A Roma le ZTL del Centro diventano Zona 30
Le stime parlano di una riduzione delle polveri sottili come PM10 e PM2,5 e di un abbassamento dell’inquinamento acustico di circa due decibel. Può sembrare poco, ma in una città come Roma anche piccoli miglioramenti, moltiplicati per migliaia di veicoli al giorno, fanno la differenza. Inoltre, i numeri degli incidenti parlano chiaro. Nel 2025 sono aumentati, nonostante il calo delle vittime mortali. Le cause restano sempre le stesse, dalla distrazione alla guida sotto l’effetto di alcol o stupefacenti, fino all’eccesso di velocità. E visto che la maggior parte delle vittime sono pedoni, il Comune ha deciso di intervenire in modo strutturale.
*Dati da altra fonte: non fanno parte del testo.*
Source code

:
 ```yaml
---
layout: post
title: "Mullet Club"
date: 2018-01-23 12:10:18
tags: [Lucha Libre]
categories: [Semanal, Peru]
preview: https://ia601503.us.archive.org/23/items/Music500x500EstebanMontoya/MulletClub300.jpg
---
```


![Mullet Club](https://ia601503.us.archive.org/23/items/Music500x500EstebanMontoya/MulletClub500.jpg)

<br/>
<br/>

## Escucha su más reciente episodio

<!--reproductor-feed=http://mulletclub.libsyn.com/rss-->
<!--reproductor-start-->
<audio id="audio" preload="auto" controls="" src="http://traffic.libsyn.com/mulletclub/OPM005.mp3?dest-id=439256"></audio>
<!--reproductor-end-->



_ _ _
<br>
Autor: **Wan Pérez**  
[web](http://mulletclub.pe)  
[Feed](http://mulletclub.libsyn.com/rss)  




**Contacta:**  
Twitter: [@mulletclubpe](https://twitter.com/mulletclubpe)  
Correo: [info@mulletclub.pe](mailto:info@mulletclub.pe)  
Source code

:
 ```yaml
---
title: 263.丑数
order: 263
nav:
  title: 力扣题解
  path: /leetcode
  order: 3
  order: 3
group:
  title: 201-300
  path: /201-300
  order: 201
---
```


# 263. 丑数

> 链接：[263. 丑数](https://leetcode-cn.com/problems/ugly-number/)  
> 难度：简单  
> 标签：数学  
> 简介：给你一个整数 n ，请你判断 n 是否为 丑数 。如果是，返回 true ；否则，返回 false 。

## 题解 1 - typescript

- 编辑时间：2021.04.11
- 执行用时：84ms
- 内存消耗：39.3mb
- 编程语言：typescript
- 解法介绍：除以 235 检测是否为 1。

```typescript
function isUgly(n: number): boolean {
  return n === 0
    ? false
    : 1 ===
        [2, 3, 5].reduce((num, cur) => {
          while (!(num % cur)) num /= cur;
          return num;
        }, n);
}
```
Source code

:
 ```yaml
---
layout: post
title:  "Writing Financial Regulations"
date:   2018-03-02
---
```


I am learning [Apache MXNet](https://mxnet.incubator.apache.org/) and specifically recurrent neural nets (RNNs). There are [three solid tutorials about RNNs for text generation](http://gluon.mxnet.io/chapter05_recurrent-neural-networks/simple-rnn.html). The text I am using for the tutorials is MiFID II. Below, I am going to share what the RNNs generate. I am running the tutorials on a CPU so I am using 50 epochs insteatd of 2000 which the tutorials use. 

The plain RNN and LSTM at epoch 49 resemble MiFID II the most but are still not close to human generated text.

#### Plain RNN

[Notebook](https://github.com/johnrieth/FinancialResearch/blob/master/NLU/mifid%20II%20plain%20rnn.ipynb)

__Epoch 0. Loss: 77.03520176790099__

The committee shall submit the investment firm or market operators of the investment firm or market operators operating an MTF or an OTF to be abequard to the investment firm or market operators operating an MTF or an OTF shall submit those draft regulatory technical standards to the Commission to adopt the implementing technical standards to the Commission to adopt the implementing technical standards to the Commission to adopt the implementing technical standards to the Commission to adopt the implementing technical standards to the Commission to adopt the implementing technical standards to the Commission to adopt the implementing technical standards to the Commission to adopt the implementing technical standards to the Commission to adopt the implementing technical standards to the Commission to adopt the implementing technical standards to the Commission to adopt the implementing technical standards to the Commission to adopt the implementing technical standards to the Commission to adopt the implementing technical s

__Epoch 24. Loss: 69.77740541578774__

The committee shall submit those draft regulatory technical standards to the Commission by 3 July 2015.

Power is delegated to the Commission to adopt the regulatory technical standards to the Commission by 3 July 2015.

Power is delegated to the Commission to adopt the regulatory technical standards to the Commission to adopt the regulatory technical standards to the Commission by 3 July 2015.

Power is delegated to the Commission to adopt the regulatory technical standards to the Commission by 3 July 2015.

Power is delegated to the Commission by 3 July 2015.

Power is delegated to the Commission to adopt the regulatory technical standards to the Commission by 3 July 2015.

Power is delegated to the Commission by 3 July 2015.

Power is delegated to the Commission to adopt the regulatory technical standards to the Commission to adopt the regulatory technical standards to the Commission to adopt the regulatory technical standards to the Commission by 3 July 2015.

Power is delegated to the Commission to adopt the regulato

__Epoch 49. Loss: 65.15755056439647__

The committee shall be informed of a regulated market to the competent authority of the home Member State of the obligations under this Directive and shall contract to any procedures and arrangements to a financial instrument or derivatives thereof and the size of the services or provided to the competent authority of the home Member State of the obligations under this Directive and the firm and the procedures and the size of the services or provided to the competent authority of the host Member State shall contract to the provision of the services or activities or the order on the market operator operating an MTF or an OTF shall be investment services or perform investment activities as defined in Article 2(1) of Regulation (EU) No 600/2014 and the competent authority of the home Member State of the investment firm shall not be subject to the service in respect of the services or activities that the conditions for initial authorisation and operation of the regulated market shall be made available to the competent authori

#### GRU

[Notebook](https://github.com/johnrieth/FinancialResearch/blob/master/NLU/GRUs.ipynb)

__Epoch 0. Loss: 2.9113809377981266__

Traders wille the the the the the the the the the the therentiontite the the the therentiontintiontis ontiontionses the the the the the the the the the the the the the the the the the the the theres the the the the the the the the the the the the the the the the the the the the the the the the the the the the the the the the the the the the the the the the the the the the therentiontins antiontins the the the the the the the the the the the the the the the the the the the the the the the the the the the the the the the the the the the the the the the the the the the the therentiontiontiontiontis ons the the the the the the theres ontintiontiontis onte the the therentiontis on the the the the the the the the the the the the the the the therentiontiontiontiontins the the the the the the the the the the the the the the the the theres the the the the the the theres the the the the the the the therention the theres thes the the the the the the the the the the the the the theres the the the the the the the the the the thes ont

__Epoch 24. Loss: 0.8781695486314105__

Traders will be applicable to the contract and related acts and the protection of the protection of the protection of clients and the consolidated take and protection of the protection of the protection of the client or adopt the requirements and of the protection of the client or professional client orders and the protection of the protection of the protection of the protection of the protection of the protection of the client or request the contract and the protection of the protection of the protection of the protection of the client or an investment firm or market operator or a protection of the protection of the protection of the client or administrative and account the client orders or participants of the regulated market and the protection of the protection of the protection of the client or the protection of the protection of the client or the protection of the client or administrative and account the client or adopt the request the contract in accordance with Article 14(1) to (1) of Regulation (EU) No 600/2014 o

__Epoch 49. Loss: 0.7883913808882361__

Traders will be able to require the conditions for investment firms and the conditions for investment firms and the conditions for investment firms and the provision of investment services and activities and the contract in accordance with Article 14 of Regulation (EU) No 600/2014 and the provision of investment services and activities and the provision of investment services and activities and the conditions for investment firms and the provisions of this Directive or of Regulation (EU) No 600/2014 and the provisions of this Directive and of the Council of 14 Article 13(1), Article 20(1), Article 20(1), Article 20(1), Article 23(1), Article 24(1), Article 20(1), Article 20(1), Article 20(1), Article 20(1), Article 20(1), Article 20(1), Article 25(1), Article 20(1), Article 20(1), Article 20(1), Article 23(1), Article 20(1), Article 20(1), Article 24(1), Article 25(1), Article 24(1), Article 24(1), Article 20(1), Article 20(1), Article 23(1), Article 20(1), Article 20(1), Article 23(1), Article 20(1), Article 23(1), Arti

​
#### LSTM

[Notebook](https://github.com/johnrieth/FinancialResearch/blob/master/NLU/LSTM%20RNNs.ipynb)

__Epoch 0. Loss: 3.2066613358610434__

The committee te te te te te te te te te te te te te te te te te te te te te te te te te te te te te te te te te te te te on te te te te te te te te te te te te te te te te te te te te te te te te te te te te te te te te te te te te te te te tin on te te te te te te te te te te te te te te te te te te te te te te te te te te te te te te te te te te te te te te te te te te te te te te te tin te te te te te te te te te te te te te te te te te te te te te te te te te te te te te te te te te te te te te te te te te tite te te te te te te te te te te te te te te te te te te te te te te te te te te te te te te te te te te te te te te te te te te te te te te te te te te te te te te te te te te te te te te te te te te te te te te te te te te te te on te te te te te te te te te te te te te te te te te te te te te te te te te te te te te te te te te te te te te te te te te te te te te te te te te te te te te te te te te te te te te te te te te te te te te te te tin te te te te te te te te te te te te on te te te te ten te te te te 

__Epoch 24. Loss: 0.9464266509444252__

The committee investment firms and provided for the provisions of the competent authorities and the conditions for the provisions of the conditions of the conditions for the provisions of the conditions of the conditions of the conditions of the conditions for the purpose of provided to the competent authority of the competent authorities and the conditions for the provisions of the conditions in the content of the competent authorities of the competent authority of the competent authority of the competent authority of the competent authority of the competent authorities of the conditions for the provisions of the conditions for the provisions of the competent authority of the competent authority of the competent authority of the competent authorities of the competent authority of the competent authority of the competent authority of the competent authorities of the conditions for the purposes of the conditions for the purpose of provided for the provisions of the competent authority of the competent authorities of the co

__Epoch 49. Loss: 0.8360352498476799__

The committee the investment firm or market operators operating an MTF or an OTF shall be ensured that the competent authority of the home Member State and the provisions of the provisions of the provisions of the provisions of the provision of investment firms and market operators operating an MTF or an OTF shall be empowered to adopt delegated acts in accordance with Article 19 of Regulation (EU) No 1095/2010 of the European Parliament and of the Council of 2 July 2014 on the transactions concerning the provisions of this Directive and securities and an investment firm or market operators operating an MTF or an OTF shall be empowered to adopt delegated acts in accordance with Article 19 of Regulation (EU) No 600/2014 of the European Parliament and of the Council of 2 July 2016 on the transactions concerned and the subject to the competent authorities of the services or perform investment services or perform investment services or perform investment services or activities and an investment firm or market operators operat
Nell’intervento sono previsti 175 attraversamenti pedonali rialzati e l’estensione del modello “Zona 30” a un totale di mille strade cittadine. A ciò si aggiunge il rafforzamento dei controlli: nuovi Photored agli incroci più ampi e pericolosi, quaranta entro il 2026, e sessanta nuovi autovelox fissi e mobili che andranno a sommarsi a quelli già in dotazione alla Polizia Locale.
Per evitare equivoci, ogni accesso alla ZTL sarà segnalato con una cartellonistica chiara: nessuno potrà dire di non sapere. Inoltre, è importante sottolineare che oggi il centro storico è fatto di pedoni, turisti, residenti, biciclette, autobus. Dunque, va attraversato lentamente, non sfrecciato.